* [What to produce]: Work out how many lines of the records contain "SITUATIE". Answer with the number and nothing else.

* [Given entries]:
==============================

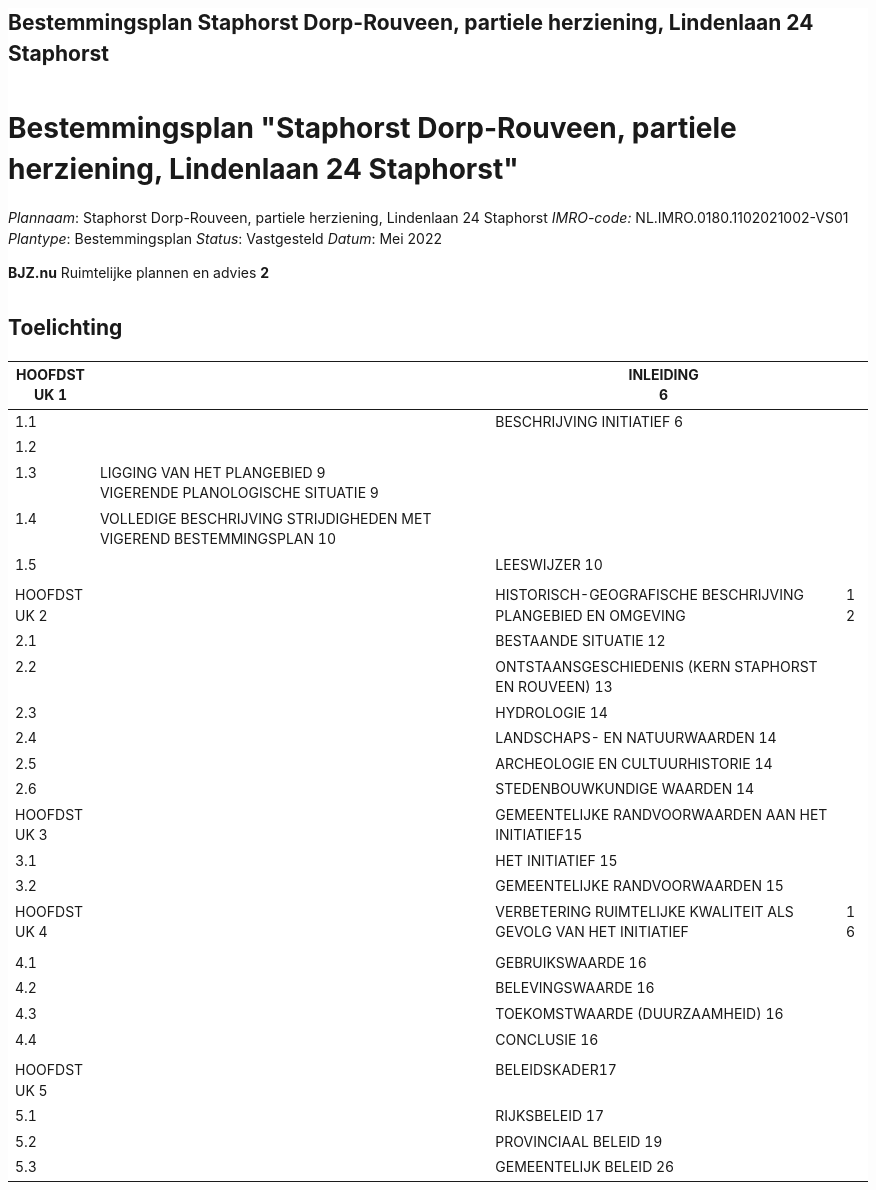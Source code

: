 ## **Bestemmingsplan Staphorst Dorp-Rouveen, partiele herziening, Lindenlaan 24 Staphorst**

# **Bestemmingsplan "Staphorst Dorp-Rouveen, partiele herziening, Lindenlaan 24 Staphorst"**

*Plannaam*: Staphorst Dorp-Rouveen, partiele herziening, Lindenlaan 24 Staphorst *IMRO-code:* NL.IMRO.0180.1102021002-VS01 *Plantype*: Bestemmingsplan *Status*: Vastgesteld *Datum*: Mei 2022

**BJZ.nu** Ruimtelijke plannen en advies **2**

## **Toelichting**

| HOOFDSTUK 1  |                                                                       | INLEIDING<br>6                                                  |    |
|--------------|-----------------------------------------------------------------------|-----------------------------------------------------------------|----|
| 1.1          |                                                                       | BESCHRIJVING INITIATIEF 6                                       |    |
| 1.2          |                                                                       |                                                                 |    |
| 1.3          | LIGGING VAN HET PLANGEBIED 9<br>VIGERENDE PLANOLOGISCHE SITUATIE  9   |                                                                 |    |
| 1.4          | VOLLEDIGE BESCHRIJVING STRIJDIGHEDEN MET VIGEREND BESTEMMINGSPLAN  10 |                                                                 |    |
| 1.5          |                                                                       | LEESWIJZER 10                                                   |    |
|              |                                                                       |                                                                 |    |
| HOOFDSTUK 2  |                                                                       | HISTORISCH-GEOGRAFISCHE BESCHRIJVING PLANGEBIED EN OMGEVING     | 12 |
| 2.1          |                                                                       | BESTAANDE SITUATIE  12                                          |    |
| 2.2          |                                                                       | ONTSTAANSGESCHIEDENIS (KERN STAPHORST EN ROUVEEN) 13            |    |
| 2.3          |                                                                       | HYDROLOGIE  14                                                  |    |
| 2.4          |                                                                       | LANDSCHAPS- EN NATUURWAARDEN 14                                 |    |
| 2.5          |                                                                       | ARCHEOLOGIE EN CULTUURHISTORIE  14                              |    |
| 2.6          |                                                                       | STEDENBOUWKUNDIGE WAARDEN 14                                    |    |
| HOOFDSTUK 3  |                                                                       | GEMEENTELIJKE RANDVOORWAARDEN AAN HET INITIATIEF15              |    |
| 3.1          |                                                                       | HET INITIATIEF  15                                              |    |
| 3.2          |                                                                       | GEMEENTELIJKE RANDVOORWAARDEN  15                               |    |
| HOOFDSTUK 4  |                                                                       | VERBETERING RUIMTELIJKE KWALITEIT ALS GEVOLG VAN HET INITIATIEF | 16 |
|              |                                                                       |                                                                 |    |
| 4.1          |                                                                       | GEBRUIKSWAARDE  16                                              |    |
| 4.2          |                                                                       | BELEVINGSWAARDE  16                                             |    |
| 4.3          |                                                                       | TOEKOMSTWAARDE (DUURZAAMHEID) 16                                |    |
| 4.4          |                                                                       | CONCLUSIE  16                                                   |    |
|              |                                                                       |                                                                 |    |
| HOOFDSTUK 5  |                                                                       | BELEIDSKADER17                                                  |    |
| 5.1          |                                                                       | RIJKSBELEID 17                                                  |    |
| 5.2          |                                                                       | PROVINCIAAL BELEID 19                                           |    |
| 5.3          |                                                                       | GEMEENTELIJK BELEID  26                                         |    |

==============================

* [Written answer]: 2